Happy Guys has them smiling again

PUBLISHED : Thursday, 07 June, 2012, 12:00am
UPDATED : Thursday, 07 June, 2012, 12:00am


An upset feature win on Happy Guys was part of a double for Mark du Plessis at Happy Valley last night, the lightweight hoop revealing afterwards he will leave the full-time riding ranks at the end of this season.

Du Plessis won the opening event on Rocket And Gold with a swooping run, but aggressive tactics paid off on Ricky Yiu Poon-fai's tough middle distance performer, who went off at 16-1 in the Happy Valley Vase.

'I have to give it to Ricky, he was very confident, he told me he wanted me to lead or be outside the leader and try and steal it,' said Du Plessis, who cited family responsibilities as the reason he did not re-apply for a 2012-13 licence, but added that he would apply for a short stay at the end of next term.
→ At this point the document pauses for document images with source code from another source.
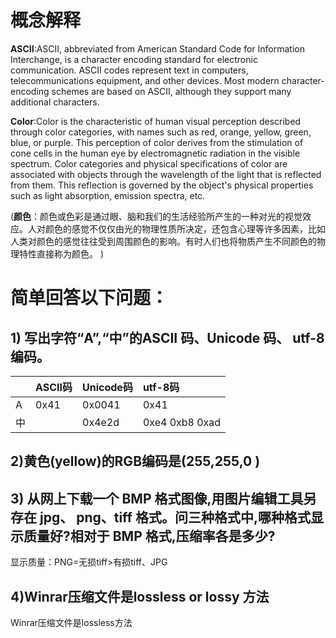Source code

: # [](#header-1)概念解释
**ASCII**:ASCII, abbreviated from American Standard Code for Information Interchange, is a character encoding standard for electronic communication. ASCII codes represent text in computers, telecommunications equipment, and other devices. Most modern character-encoding schemes are based on ASCII, although they support many additional characters. 

**Color**:Color is the characteristic of human visual perception described through color categories, with names such as red, orange, yellow, green, blue, or purple. This perception of color derives from the stimulation of cone cells in the human eye by electromagnetic radiation in the visible spectrum. Color categories and physical specifications of color are associated with objects through the wavelength of the light that is reflected from them. This reflection is governed by the object's physical properties such as light absorption, emission spectra, etc. 

(**颜色**：颜色或色彩是通过眼、脑和我们的生活经验所产生的一种对光的视觉效应。人对颜色的感觉不仅仅由光的物理性质所决定，还包含心理等许多因素，比如人类对颜色的感觉往往受到周围颜色的影响。有时人们也将物质产生不同颜色的物理特性直接称为颜色。 )

# [](#header-1)简单回答以下问题：
## [](#header-2)1) 写出字符“A”,“中”的ASCII 码、Unicode 码、 utf-8 编码。 

|   | ASCII码     | Unicode码 | utf-8码|
|:--|:------------|:----------|:-------|
| A | 0x41        | 0x0041    |  0x41  |
| 中|             | 0x4e2d    | 0xe4 0xb8 0xad|

 ## [](#header-2)2)黄色(yellow)的RGB编码是(255,255,0 )

 ## [](#header-2)3) 从网上下载一个 BMP 格式图像,用图片编辑工具另存在 jpg、 png、tiff 格式。问三种格式中,哪种格式显示质量好?相对于 BMP 格式,压缩率各是多少?
显示质量：PNG=无损tiff>有损tiff、JPG

  ## [](#header-2)4)Winrar压缩文件是lossless or lossy 方法
  Winrar压缩文件是lossless方法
Yiu was full of confidence given Happy Guys' strong win against similar opposition at Sha Tin in March, when he caused a 47-1 boilover. 'We expected him to run well, especially with the light weight,' Yiu said. 'They were running a bit slower, which was an indication the track might have a bit of cut in it, which suits him.'

Rocket And Gold was one of three winners for Dennis Yip Chor-hong, along with High Return and impressive four-year-old Simple, who took his record to three from seven, notching his first victory at the city track.

Simple's win was Douglas Whyte's 99th for the season, but the champion hoop will have to wait for at least two meetings to bring up a century, with an upcoming suspension leaving him with eight meetings to chase his own season record of 114 wins when he returns on June 17.
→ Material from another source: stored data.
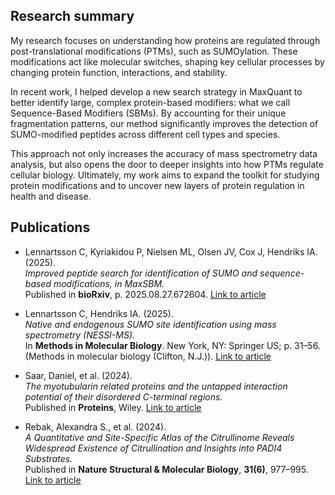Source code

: ## Research summary

My research focuses on understanding how proteins are regulated through post-translational modifications (PTMs), such as SUMOylation. These modifications act like molecular switches, shaping key cellular processes by changing protein function, interactions, and stability.  

In recent work, I helped develop a new search strategy in MaxQuant to better identify large, complex protein-based modifiers: what we call Sequence-Based Modifiers (SBMs). By accounting for their unique fragmentation patterns, our method significantly improves the detection of SUMO-modified peptides across different cell types and species.  

This approach not only increases the accuracy of mass spectrometry data analysis, but also opens the door to deeper insights into how PTMs regulate cellular biology. Ultimately, my work aims to expand the toolkit for studying protein modifications and to uncover new layers of protein regulation in health and disease.

## Publications

- Lennartsson C, Kyriakidou P, Nielsen ML, Olsen JV, Cox J, Hendriks IA. (2025).  
  *Improved peptide search for identification of SUMO and sequence-based modifications, in MaxSBM.*  
  Published in **bioRxiv**, p. 2025.08.27.672604. [Link to article](https://www.biorxiv.org/content/10.1101/2025.08.27.672604v1.abstract)  

- Lennartsson C, Hendriks IA. (2025).  
  *Native and endogenous SUMO site identification using mass spectrometry (NESSI-MS).*  
  In **Methods in Molecular Biology**. New York, NY: Springer US; p. 31–56. (Methods in molecular biology (Clifton, N.J.)). [Link to article](http://dx.doi.org/10.1007/978-1-0716-4710-3_3)  

- Saar, Daniel, et al. (2024).  
  *The myotubularin related proteins and the untapped interaction potential of their disordered C-terminal regions.*  
  Published in **Proteins**, Wiley. [Link to article](https://onlinelibrary.wiley.com/doi/10.1002/prot.26774)

- Rebak, Alexandra S., et al. (2024).  
  *A Quantitative and Site-Specific Atlas of the Citrullinome Reveals Widespread Existence of Citrullination and Insights into PADI4 Substrates.*  
  Published in **Nature Structural & Molecular Biology**, **31(6)**, 977–995. [Link to article](https://www.nature.com/articles/s41594-024-01214-9)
Whyte seemed certain to bring up three figures on Happy Tumbler in the last, but arch rival Brett Prebble swooped on Elegance Klammer to nail him on the line.

Elegance Klammer's trainer John Moore was thrilled with Prebble's strong ride, and also with the progression of his four-year-old import, who has won three of his last four.

'He's taken quite a while to come good,' Moore said. 'He had some good two-year-old form around good horses in the UK but he also had a pretty tough campaign there and we were worried that perhaps he had been burned out. But because of that, he had just taken that bit longer and now he's hit a purple patch. I'll take him to Sha Tin now and he'll be up a grade with a light weight and he will run well again.'

Australian jockey Mark Zahra cracked it for the first win of his current stay on Pegasus Supreme, but nearly didn't have a ride after his mount had to be replated following a mounting yard mishap.

'He stood on his foot and I thought he'd nearly be scratched,' said Zahra, who took more than a month and 40 rides to get his first winner during a short stay in 2004, but managed the feat within two weeks this time.

Pegasus Supreme's all-the-way win capped a double for Francis Lui Kin-wai, after he earlier saddled up veteran front-runner Billion, who hadn't won for more than two years. Olivier Doleuze, who also had a double after earlier scoring on High Return, became the first non-local jockey to ride the honest grey in his 59-start career and repaid Lui's faith with a smart ride.

'Doleuze did a great job of relaxing him,' Lui said. 'You've got to let him go a bit otherwise he will fight. He travelled so comfortably ... and he went at the right time,' said Lui, who said owners had considered retiring the eight-year-old, but the win could make them reconsider.

On a track that at times seemed to favour front-runners, Tony Millard's speedy Amedeo burned through the 1,000m trip unchallenged for Andreas Suborics to win a Class Three handicap.